(Records from a data collection)

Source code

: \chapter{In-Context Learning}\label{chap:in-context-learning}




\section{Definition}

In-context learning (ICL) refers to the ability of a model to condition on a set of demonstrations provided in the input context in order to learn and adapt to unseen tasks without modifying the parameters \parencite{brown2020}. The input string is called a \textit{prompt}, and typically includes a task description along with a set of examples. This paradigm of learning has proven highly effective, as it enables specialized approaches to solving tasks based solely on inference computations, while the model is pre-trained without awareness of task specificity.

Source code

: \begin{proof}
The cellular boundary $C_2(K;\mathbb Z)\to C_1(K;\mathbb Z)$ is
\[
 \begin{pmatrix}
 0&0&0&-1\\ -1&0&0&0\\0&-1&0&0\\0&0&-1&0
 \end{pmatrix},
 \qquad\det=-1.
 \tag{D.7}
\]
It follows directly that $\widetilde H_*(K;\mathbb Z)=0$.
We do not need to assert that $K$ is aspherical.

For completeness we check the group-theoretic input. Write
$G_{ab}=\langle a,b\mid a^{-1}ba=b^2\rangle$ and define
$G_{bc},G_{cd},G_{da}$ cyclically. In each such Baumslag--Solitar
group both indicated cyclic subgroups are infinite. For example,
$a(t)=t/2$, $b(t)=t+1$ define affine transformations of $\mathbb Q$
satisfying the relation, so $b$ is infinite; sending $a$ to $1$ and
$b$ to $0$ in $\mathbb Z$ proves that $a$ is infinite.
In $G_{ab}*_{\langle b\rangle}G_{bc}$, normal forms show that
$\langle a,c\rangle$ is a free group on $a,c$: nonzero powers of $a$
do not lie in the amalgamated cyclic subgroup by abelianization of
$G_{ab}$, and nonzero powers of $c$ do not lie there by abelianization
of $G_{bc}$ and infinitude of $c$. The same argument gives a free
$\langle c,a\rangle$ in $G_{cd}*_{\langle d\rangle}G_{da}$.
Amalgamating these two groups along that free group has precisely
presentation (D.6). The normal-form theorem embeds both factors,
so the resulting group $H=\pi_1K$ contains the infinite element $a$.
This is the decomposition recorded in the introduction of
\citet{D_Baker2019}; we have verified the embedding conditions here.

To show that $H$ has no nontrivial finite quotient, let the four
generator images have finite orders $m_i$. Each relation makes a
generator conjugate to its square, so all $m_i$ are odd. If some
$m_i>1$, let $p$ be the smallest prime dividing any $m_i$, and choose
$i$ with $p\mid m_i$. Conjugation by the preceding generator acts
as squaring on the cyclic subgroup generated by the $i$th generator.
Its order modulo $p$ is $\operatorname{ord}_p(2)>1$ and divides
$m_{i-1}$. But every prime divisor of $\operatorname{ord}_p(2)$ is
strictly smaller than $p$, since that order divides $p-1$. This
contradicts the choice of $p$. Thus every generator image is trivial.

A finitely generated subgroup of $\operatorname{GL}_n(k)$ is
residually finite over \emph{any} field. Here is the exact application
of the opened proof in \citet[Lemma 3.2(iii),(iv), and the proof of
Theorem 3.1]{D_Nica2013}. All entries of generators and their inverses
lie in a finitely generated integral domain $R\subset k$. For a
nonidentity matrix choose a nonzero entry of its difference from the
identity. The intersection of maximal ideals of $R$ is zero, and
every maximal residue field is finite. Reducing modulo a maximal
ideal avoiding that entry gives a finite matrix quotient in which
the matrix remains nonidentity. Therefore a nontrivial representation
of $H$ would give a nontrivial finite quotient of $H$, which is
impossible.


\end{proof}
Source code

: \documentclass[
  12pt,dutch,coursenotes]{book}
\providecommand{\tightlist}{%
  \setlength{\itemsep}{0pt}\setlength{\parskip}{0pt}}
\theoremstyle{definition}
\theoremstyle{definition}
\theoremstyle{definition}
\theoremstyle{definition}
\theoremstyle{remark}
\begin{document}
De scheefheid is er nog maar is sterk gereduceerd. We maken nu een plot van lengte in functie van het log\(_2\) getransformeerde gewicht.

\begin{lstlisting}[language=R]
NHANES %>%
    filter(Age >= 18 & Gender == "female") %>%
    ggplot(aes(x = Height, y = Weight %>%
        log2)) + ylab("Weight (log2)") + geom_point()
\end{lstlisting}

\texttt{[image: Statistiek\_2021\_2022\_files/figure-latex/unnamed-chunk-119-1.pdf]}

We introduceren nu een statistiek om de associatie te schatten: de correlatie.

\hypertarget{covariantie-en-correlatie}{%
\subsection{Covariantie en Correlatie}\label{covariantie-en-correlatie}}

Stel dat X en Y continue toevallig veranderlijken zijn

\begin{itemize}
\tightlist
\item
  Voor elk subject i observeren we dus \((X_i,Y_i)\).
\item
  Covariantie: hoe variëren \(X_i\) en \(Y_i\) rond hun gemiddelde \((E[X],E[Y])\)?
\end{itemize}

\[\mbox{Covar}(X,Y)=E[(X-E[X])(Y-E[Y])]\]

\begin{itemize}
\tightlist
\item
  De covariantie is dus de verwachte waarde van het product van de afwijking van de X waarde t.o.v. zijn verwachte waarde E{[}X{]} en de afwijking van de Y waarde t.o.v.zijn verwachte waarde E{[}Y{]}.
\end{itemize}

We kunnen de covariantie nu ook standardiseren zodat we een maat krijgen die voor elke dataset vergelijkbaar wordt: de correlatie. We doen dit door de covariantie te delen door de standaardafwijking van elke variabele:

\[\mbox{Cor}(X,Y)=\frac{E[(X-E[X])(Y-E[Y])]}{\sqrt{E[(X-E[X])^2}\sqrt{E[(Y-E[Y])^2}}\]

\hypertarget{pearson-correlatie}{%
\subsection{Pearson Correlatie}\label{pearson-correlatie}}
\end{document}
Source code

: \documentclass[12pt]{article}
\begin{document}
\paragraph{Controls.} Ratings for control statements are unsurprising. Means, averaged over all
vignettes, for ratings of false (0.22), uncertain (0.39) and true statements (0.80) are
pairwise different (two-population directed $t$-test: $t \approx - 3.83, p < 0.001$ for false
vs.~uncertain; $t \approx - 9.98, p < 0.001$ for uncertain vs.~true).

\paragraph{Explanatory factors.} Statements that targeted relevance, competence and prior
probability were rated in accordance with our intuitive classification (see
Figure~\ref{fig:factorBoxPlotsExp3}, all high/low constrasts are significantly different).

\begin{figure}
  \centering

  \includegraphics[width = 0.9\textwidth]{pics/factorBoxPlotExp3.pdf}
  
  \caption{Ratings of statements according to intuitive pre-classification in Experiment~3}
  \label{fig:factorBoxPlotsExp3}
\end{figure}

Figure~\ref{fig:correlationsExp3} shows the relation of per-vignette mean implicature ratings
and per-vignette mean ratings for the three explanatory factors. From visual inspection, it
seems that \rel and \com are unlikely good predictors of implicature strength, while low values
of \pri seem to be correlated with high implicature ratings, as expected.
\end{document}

TRY IT:
Copy out the entries above without altering a single character.

EXERCISE RESPONSE:
Source code

: \chapter{In-Context Learning}\label{chap:in-context-learning}




\section{Definition}

In-context learning (ICL) refers to the ability of a model to condition on a set of demonstrations provided in the input context in order to learn and adapt to unseen tasks without modifying the parameters \parencite{brown2020}. The input string is called a \textit{prompt}, and typically includes a task description along with a set of examples. This paradigm of learning has proven highly effective, as it enables specialized approaches to solving tasks based solely on inference computations, while the model is pre-trained without awareness of task specificity.

Source code

: \begin{proof}
The cellular boundary $C_2(K;\mathbb Z)\to C_1(K;\mathbb Z)$ is
\[
 \begin{pmatrix}
 0&0&0&-1\\ -1&0&0&0\\0&-1&0&0\\0&0&-1&0
 \end{pmatrix},
 \qquad\det=-1.
 \tag{D.7}
\]
It follows directly that $\widetilde H_*(K;\mathbb Z)=0$.
We do not need to assert that $K$ is aspherical.

For completeness we check the group-theoretic input. Write
$G_{ab}=\langle a,b\mid a^{-1}ba=b^2\rangle$ and define
$G_{bc},G_{cd},G_{da}$ cyclically. In each such Baumslag--Solitar
group both indicated cyclic subgroups are infinite. For example,
$a(t)=t/2$, $b(t)=t+1$ define affine transformations of $\mathbb Q$
satisfying the relation, so $b$ is infinite; sending $a$ to $1$ and
$b$ to $0$ in $\mathbb Z$ proves that $a$ is infinite.
In $G_{ab}*_{\langle b\rangle}G_{bc}$, normal forms show that
$\langle a,c\rangle$ is a free group on $a,c$: nonzero powers of $a$
do not lie in the amalgamated cyclic subgroup by abelianization of
$G_{ab}$, and nonzero powers of $c$ do not lie there by abelianization
of $G_{bc}$ and infinitude of $c$. The same argument gives a free
$\langle c,a\rangle$ in $G_{cd}*_{\langle d\rangle}G_{da}$.
Amalgamating these two groups along that free group has precisely
presentation (D.6). The normal-form theorem embeds both factors,
so the resulting group $H=\pi_1K$ contains the infinite element $a$.
This is the decomposition recorded in the introduction of
\citet{D_Baker2019}; we have verified the embedding conditions here.

To show that $H$ has no nontrivial finite quotient, let the four
generator images have finite orders $m_i$. Each relation makes a
generator conjugate to its square, so all $m_i$ are odd. If some
$m_i>1$, let $p$ be the smallest prime dividing any $m_i$, and choose
$i$ with $p\mid m_i$. Conjugation by the preceding generator acts
as squaring on the cyclic subgroup generated by the $i$th generator.
Its order modulo $p$ is $\operatorname{ord}_p(2)>1$ and divides
$m_{i-1}$. But every prime divisor of $\operatorname{ord}_p(2)$ is
strictly smaller than $p$, since that order divides $p-1$. This
contradicts the choice of $p$. Thus every generator image is trivial.

A finitely generated subgroup of $\operatorname{GL}_n(k)$ is
residually finite over \emph{any} field. Here is the exact application
of the opened proof in \citet[Lemma 3.2(iii),(iv), and the proof of
Theorem 3.1]{D_Nica2013}. All entries of generators and their inverses
lie in a finitely generated integral domain $R\subset k$. For a
nonidentity matrix choose a nonzero entry of its difference from the
identity. The intersection of maximal ideals of $R$ is zero, and
every maximal residue field is finite. Reducing modulo a maximal
ideal avoiding that entry gives a finite matrix quotient in which
the matrix remains nonidentity. Therefore a nontrivial representation
of $H$ would give a nontrivial finite quotient of $H$, which is
impossible.


\end{proof}
Source code

: \documentclass[
  12pt,dutch,coursenotes]{book}
\providecommand{\tightlist}{%
  \setlength{\itemsep}{0pt}\setlength{\parskip}{0pt}}
\theoremstyle{definition}
\theoremstyle{definition}
\theoremstyle{definition}
\theoremstyle{definition}
\theoremstyle{remark}
\begin{document}
De scheefheid is er nog maar is sterk gereduceerd. We maken nu een plot van lengte in functie van het log\(_2\) getransformeerde gewicht.

\begin{lstlisting}[language=R]
NHANES %>%
    filter(Age >= 18 & Gender == "female") %>%
    ggplot(aes(x = Height, y = Weight %>%
        log2)) + ylab("Weight (log2)") + geom_point()
\end{lstlisting}

\texttt{[image: Statistiek\_2021\_2022\_files/figure-latex/unnamed-chunk-119-1.pdf]}

We introduceren nu een statistiek om de associatie te schatten: de correlatie.

\hypertarget{covariantie-en-correlatie}{%
\subsection{Covariantie en Correlatie}\label{covariantie-en-correlatie}}

Stel dat X en Y continue toevallig veranderlijken zijn

\begin{itemize}
\tightlist
\item
  Voor elk subject i observeren we dus \((X_i,Y_i)\).
\item
  Covariantie: hoe variëren \(X_i\) en \(Y_i\) rond hun gemiddelde \((E[X],E[Y])\)?
\end{itemize}

\[\mbox{Covar}(X,Y)=E[(X-E[X])(Y-E[Y])]\]

\begin{itemize}
\tightlist
\item
  De covariantie is dus de verwachte waarde van het product van de afwijking van de X waarde t.o.v. zijn verwachte waarde E{[}X{]} en de afwijking van de Y waarde t.o.v.zijn verwachte waarde E{[}Y{]}.
\end{itemize}

We kunnen de covariantie nu ook standardiseren zodat we een maat krijgen die voor elke dataset vergelijkbaar wordt: de correlatie. We doen dit door de covariantie te delen door de standaardafwijking van elke variabele:

\[\mbox{Cor}(X,Y)=\frac{E[(X-E[X])(Y-E[Y])]}{\sqrt{E[(X-E[X])^2}\sqrt{E[(Y-E[Y])^2}}\]

\hypertarget{pearson-correlatie}{%
\subsection{Pearson Correlatie}\label{pearson-correlatie}}
\end{document}
Source code

: \documentclass[12pt]{article}
\begin{document}
\paragraph{Controls.} Ratings for control statements are unsurprising. Means, averaged over all
vignettes, for ratings of false (0.22), uncertain (0.39) and true statements (0.80) are
pairwise different (two-population directed $t$-test: $t \approx - 3.83, p < 0.001$ for false
vs.~uncertain; $t \approx - 9.98, p < 0.001$ for uncertain vs.~true).

\paragraph{Explanatory factors.} Statements that targeted relevance, competence and prior
probability were rated in accordance with our intuitive classification (see
Figure~\ref{fig:factorBoxPlotsExp3}, all high/low constrasts are significantly different).

\begin{figure}
  \centering

  \includegraphics[width = 0.9\textwidth]{pics/factorBoxPlotExp3.pdf}
  
  \caption{Ratings of statements according to intuitive pre-classification in Experiment~3}
  \label{fig:factorBoxPlotsExp3}
\end{figure}

Figure~\ref{fig:correlationsExp3} shows the relation of per-vignette mean implicature ratings
and per-vignette mean ratings for the three explanatory factors. From visual inspection, it
seems that \rel and \com are unlikely good predictors of implicature strength, while low values
of \pri seem to be correlated with high implicature ratings, as expected.
\end{document}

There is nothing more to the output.